**Task description:** Starting at the line with "0\leq f-g\leq 2/3", retype every line through the end of the listing exactly as written, and nothing before it.

**Records supplied:**
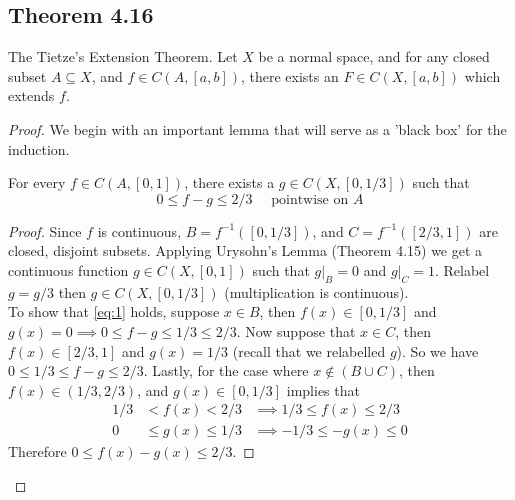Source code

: \documentclass[../../main.tex]{subfiles}
\begin{document}
\subsection{Theorem 4.16}
\begin{wts}
The Tietze's Extension Theorem. Let $X$ be a normal space, and for any closed subset $A\subseteq X$, and $f\in C(A,[a,b])$, there exists an $F\in C(X,[a,b])$ which extends $f$.
\end{wts}
\begin{proof}
We begin with an important lemma that will serve as a 'black box' for the induction.
\begin{lemma}\label{lemma:1}
For every $f\in C(A,[0,1])$, there exists a $g\in C(X, [0, 1/3])$ such that 
\begin{equation}\label{eq:1}
0\leq f-g\leq 2/3 \quad\textrm{ pointwise on } A    
\end{equation}
\end{lemma}
\begin{proof}
Since $f$ is continuous, $B=f^{-1}([0,1/3])$, and $C=f^{-1}([2/3,1])$ are closed, disjoint subsets. Applying Urysohn's Lemma (Theorem 4.15) we get a continuous function $g\in C(X,[0,1])$ such that $g|_B = 0$ and $g|_C = 1$. Relabel $g=g/3$ then $g\in C(X,[0,1/3])$ (multiplication is continuous).\\

To show that \eqref{eq:1} holds, suppose $x\in B$, then $f(x)\in[0,1/3]$ and $g(x)=0\implies 0\leq f-g\leq 1/3\leq 2/3$. Now suppose that $x\in C$, then $f(x)\in[2/3,1]$ and $g(x)=1/3$ (recall that we relabelled $g$). So we have $0\leq 1/3\leq f-g\leq 2/3$. Lastly, for the case where $x\notin (B\cup C)$, then $f(x)\in (1/3, 2/3)$, and $g(x)\in[0, 1/3]$ implies that 
\begin{align*}
    1/3 &<    f(x) <    2/3 &\implies 1/3 \leq   f(x) \leq 2/3\\
    0   &\leq g(x) \leq 1/3 &\implies -1/3 \leq -g(x) \leq 0    
\end{align*}
Therefore $0\leq f(x)-g(x)\leq 2/3$.
\end{proof}


\end{proof}
\end{document}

**Reply to the exercise:**
0\leq f-g\leq 2/3 \quad\textrm{ pointwise on } A    
\end{equation}
\end{lemma}
\begin{proof}
Since $f$ is continuous, $B=f^{-1}([0,1/3])$, and $C=f^{-1}([2/3,1])$ are closed, disjoint subsets. Applying Urysohn's Lemma (Theorem 4.15) we get a continuous function $g\in C(X,[0,1])$ such that $g|_B = 0$ and $g|_C = 1$. Relabel $g=g/3$ then $g\in C(X,[0,1/3])$ (multiplication is continuous).\\

To show that \eqref{eq:1} holds, suppose $x\in B$, then $f(x)\in[0,1/3]$ and $g(x)=0\implies 0\leq f-g\leq 1/3\leq 2/3$. Now suppose that $x\in C$, then $f(x)\in[2/3,1]$ and $g(x)=1/3$ (recall that we relabelled $g$). So we have $0\leq 1/3\leq f-g\leq 2/3$. Lastly, for the case where $x\notin (B\cup C)$, then $f(x)\in (1/3, 2/3)$, and $g(x)\in[0, 1/3]$ implies that 
\begin{align*}
    1/3 &<    f(x) <    2/3 &\implies 1/3 \leq   f(x) \leq 2/3\\
    0   &\leq g(x) \leq 1/3 &\implies -1/3 \leq -g(x) \leq 0    
\end{align*}
Therefore $0\leq f(x)-g(x)\leq 2/3$.
\end{proof}


\end{proof}
\end{document}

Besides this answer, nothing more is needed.